• **WORK REQUEST**
If a line of the data below contains the string "Switching", copy it into your answer.

(Dataset items)
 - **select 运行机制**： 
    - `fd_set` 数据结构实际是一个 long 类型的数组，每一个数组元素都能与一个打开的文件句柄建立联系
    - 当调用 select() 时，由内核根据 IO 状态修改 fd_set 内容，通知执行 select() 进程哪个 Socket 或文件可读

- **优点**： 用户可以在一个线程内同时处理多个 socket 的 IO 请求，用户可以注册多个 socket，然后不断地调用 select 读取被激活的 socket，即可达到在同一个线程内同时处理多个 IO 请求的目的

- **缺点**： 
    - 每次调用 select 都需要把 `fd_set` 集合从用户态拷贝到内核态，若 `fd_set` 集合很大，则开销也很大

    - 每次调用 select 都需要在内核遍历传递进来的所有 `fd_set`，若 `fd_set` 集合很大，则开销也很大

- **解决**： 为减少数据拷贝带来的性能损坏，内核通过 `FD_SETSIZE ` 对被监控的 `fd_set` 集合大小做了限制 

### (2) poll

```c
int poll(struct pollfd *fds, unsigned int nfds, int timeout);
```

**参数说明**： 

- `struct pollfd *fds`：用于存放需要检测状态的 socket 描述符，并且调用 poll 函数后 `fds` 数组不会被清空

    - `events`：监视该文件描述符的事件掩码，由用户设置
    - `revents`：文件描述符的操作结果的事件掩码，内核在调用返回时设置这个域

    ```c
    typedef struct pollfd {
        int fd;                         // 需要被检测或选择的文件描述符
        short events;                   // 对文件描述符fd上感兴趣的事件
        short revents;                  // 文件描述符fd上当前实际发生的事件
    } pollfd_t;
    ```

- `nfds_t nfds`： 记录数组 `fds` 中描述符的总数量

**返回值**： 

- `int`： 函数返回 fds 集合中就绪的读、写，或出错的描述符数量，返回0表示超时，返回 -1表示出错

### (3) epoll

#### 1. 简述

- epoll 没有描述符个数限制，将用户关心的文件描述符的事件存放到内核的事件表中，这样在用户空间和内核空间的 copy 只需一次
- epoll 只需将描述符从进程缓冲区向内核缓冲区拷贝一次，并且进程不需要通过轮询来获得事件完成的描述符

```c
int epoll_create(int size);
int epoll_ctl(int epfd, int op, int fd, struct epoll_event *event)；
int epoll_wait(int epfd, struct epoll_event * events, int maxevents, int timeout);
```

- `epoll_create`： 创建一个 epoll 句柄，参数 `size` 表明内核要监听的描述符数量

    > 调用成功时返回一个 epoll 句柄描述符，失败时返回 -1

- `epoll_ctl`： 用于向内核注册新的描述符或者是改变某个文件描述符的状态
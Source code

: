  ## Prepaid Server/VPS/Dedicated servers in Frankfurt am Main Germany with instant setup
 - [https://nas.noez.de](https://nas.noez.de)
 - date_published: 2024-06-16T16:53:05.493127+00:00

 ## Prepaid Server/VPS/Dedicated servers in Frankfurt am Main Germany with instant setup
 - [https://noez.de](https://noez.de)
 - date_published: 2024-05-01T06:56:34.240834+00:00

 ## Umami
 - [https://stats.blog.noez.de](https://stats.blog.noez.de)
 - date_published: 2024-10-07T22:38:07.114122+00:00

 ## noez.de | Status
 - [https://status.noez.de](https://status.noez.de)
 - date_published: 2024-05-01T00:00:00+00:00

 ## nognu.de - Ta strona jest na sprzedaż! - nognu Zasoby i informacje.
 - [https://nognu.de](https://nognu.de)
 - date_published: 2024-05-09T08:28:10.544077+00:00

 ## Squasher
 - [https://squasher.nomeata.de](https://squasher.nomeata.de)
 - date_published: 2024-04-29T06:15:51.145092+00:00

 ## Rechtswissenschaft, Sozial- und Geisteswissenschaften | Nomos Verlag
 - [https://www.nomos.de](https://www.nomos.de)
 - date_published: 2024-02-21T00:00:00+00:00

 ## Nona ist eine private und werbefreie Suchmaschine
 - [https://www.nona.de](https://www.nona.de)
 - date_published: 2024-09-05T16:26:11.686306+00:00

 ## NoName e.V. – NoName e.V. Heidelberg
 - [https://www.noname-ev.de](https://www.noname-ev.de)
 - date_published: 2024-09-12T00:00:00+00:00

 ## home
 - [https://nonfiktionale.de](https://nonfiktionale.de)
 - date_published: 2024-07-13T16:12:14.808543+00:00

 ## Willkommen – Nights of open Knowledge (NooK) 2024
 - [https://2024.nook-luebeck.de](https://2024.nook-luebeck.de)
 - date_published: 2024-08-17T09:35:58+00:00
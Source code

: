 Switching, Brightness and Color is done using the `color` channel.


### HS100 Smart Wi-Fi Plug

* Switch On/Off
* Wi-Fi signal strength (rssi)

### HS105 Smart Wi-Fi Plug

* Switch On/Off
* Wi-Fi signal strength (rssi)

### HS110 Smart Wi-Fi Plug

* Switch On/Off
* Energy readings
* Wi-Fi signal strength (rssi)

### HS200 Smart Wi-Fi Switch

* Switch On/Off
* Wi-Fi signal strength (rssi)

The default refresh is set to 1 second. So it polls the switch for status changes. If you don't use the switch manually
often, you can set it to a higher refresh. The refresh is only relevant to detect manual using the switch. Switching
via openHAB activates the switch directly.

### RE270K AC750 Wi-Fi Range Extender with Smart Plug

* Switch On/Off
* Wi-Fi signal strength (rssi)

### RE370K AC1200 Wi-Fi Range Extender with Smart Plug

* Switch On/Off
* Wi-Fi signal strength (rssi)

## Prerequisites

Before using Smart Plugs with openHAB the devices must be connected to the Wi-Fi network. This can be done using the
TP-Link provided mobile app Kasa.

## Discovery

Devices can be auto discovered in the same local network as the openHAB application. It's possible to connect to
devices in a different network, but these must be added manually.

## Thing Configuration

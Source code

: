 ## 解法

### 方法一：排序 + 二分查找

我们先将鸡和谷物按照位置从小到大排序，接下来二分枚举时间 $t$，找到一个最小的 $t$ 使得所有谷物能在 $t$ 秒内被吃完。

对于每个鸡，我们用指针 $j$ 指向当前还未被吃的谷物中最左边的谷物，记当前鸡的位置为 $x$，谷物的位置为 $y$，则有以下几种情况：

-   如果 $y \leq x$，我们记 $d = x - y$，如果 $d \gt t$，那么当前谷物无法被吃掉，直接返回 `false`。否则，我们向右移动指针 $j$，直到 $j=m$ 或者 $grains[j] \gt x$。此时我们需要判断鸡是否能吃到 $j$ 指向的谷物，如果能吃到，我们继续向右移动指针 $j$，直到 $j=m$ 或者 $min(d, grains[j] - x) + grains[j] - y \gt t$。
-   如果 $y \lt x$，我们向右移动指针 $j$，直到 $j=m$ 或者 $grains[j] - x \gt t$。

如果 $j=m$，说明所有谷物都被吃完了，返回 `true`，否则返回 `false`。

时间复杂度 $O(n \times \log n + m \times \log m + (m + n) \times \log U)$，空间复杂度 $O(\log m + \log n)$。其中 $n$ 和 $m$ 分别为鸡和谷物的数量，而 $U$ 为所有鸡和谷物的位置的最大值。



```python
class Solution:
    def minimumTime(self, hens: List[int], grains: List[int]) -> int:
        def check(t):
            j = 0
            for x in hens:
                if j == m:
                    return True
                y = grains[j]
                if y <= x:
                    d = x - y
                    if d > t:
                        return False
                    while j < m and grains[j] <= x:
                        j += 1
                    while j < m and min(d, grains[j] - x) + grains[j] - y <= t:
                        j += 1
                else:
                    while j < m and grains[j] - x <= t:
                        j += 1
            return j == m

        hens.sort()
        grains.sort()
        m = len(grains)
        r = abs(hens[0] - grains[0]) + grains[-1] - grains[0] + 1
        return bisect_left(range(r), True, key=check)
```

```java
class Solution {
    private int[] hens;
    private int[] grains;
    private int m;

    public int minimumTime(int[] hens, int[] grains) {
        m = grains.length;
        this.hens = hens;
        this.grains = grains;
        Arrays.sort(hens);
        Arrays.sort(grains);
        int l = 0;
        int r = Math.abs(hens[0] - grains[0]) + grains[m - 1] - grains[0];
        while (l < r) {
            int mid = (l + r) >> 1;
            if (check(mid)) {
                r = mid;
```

• **TASK RESPONSE**
: Switching, Brightness and Color is done using the `color` channel.
often, you can set it to a higher refresh. The refresh is only relevant to detect manual using the switch. Switching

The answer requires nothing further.